TASK DIRECTIONS: Return only the number of lines in the data below where the word "audioElements" appears.

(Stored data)
------------------------------------------------------------------------

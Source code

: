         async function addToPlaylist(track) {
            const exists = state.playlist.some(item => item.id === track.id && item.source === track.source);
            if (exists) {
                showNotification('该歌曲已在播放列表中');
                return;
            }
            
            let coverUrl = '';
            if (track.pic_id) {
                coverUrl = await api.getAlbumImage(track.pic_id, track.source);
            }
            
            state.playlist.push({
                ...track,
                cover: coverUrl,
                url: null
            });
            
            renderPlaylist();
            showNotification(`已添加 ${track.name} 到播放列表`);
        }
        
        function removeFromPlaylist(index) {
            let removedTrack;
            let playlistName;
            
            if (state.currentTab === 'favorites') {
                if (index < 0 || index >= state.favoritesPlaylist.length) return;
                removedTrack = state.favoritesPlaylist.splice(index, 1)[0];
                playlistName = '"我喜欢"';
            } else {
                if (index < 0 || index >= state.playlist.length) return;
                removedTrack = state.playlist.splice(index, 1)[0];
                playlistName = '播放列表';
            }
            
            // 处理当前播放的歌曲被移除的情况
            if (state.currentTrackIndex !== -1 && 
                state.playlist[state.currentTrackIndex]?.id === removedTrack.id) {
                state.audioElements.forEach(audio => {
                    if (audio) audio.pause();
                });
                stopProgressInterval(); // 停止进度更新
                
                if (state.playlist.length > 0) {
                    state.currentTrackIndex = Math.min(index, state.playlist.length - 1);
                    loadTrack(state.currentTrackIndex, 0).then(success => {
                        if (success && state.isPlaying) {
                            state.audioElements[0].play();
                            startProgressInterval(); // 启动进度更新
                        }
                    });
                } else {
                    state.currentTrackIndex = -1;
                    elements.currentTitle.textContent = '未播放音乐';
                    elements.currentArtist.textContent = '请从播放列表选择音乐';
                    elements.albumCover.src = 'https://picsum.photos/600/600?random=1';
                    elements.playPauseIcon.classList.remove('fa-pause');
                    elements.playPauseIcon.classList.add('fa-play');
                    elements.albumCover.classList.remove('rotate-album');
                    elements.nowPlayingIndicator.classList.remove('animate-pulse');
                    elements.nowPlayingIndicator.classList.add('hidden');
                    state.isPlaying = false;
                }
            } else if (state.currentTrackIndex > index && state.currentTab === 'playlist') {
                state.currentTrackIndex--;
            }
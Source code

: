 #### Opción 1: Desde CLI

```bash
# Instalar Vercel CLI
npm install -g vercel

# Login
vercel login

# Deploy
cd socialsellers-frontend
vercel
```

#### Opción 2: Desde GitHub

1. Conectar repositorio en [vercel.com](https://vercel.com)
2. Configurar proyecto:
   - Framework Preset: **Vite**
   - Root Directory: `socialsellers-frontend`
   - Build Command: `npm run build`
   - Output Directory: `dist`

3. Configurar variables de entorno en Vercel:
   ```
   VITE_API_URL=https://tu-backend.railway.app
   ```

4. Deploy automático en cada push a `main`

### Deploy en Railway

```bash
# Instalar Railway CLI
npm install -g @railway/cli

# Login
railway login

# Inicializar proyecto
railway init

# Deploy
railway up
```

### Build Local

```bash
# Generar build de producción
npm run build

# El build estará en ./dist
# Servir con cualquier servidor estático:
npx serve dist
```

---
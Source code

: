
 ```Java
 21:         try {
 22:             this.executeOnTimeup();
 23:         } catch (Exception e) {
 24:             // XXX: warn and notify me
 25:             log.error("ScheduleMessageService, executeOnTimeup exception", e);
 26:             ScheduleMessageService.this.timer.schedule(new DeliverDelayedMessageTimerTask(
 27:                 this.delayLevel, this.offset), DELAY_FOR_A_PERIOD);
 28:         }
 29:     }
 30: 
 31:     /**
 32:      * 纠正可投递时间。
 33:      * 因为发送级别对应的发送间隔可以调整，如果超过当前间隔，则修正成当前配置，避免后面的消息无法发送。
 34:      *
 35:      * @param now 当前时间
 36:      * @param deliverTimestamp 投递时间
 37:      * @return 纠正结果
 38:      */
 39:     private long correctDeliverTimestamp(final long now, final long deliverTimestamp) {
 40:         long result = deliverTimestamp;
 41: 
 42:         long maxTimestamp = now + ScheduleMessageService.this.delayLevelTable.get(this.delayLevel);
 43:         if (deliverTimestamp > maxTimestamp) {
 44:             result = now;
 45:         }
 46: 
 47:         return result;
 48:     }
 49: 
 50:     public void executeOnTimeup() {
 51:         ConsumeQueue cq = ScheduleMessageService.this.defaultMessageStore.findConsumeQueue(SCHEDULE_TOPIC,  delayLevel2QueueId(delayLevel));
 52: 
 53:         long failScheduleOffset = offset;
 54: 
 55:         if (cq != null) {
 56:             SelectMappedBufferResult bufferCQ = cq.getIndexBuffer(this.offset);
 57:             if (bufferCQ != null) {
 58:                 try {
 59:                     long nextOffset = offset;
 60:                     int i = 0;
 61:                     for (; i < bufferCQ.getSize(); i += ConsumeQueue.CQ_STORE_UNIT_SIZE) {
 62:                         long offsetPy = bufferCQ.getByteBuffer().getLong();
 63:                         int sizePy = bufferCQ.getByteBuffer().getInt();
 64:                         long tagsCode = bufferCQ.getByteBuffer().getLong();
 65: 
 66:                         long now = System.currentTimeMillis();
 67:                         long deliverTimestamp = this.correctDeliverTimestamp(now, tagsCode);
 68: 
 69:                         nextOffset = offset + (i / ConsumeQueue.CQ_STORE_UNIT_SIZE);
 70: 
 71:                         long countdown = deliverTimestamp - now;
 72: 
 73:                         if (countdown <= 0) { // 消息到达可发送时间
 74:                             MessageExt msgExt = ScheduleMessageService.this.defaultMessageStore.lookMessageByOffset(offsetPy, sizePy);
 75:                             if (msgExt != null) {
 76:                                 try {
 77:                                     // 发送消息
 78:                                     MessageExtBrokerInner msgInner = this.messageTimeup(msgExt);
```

------------------------------------------------------------------------

WRITTEN SOLUTION: 2